Either mail order, or in Melbourne.







Thanks!


----------



## Cube (18/9/12)

Tried champagne bottles with heat shrinked cover/tops covering the cork/cage? Look great as gifts.

I've never seen those non branded holders before except maybe online with a minimum 500 order or something silly like that.


----------



## Rowy (18/9/12)

I think Craftbrewer was selling some. Not sure if they still do.


----------



## tomdavis (18/9/12)

Yeah thanks guys, it's a weird one as they are all over the place to buy in the US, but not here. 

I would love to do the champagne bottle thing, but I have already bottled them, and have been conditioning them for about 3 weeks.
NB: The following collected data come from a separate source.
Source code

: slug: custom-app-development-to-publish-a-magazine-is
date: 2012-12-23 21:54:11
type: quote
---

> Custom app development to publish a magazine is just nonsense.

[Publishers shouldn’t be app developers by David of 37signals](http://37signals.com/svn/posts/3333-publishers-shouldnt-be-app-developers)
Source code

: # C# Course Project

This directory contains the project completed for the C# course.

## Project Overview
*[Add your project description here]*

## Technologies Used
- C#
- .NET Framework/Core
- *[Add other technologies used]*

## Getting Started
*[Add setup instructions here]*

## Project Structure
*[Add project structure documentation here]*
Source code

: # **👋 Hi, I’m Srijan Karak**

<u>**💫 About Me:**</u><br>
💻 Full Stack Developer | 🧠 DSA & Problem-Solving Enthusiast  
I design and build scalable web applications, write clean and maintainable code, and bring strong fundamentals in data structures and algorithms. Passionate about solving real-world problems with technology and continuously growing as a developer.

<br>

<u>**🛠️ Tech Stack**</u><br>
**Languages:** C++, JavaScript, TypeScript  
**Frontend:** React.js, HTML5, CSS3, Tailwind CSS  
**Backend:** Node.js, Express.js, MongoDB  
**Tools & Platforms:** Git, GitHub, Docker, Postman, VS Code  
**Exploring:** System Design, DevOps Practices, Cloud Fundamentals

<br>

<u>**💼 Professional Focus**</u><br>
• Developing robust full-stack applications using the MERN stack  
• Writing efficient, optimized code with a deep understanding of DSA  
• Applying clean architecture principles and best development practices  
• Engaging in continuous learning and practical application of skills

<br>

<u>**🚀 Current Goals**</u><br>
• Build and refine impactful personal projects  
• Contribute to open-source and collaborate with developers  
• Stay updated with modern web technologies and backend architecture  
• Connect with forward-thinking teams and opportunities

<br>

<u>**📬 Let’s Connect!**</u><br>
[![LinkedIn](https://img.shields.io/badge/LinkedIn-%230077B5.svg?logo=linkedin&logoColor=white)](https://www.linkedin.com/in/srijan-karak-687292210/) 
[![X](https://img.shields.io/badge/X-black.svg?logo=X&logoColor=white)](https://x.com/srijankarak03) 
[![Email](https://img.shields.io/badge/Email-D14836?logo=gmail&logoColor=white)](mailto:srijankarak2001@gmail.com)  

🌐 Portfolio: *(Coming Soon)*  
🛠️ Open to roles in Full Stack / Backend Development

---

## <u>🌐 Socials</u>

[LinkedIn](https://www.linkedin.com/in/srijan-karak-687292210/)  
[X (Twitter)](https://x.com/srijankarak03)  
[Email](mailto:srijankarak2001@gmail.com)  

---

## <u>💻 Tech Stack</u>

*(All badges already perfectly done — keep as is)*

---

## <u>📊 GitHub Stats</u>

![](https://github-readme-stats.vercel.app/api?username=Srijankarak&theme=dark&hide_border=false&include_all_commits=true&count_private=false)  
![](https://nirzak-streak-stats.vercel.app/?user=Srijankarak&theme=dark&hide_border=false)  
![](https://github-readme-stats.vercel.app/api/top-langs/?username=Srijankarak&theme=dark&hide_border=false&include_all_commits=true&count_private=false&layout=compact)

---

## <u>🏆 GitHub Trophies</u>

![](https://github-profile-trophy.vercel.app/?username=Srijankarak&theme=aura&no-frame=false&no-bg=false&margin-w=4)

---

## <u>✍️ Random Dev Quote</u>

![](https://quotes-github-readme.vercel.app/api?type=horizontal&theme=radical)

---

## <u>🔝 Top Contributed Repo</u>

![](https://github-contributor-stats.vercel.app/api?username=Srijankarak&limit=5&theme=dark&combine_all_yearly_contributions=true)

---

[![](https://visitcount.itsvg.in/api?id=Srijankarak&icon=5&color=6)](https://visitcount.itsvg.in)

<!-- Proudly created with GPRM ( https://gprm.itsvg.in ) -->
Might do that next time though. 

Had a look around Ross' shop, but couldn't see anything. 

I see a gap in the market though!


----------



## Fents (18/9/12)

Give kebet cardboard in west Heidelberg a call I know they sell them but not sure on a minimum qty you have to order


----------



## dropbear85 (20/9/12)

Might not be too helpful because of where you live but I know the Beer factory in Seven Hills NSW sells them for $2 a pop link .

If you give them a call they might be able to post you some

Good luck


----------



## tomdavis (20/9/12)

That's great, thanks mate, I will give 'em a try. 

I tried Kebet, as suggested above, but they will only sell in minimum of 50 at a time. Not sure if I want to give away THAT much of my beer!!

Cheers chaps. 



dropbear85 said:


> Might not be too helpful because of where you live but I know the Beer factory in Seven Hills NSW sells them for $2 a pop link .
> 
> If you give them a call they might be able to post you some
> 
> Good luck


----------



## achy02 (20/9/12)

I think IKEA has these sitting around in their glass section. Not that I'm condoning theft but from memory they don't have a price tag.  Aches


----------



## tomdavis (21/9/12)

That's a good idea achy, I will have a look the next time I am in there... go to have something to look for while the missus is spending money... 

I will give a big shout out to The Beer Factory, as per dropbear's recommendation. I gave them a call and they happily agreed to send me a few through the post, at $2 each. 

Cheers all, consider this thread answered!


----------



## sean_0 (21/9/12)

Blackhearts and Sparrows (in Brunswick anyway) have them behind the counter to make up mixed six packs. Maybe contact them to ask where they come from?

Sean


----------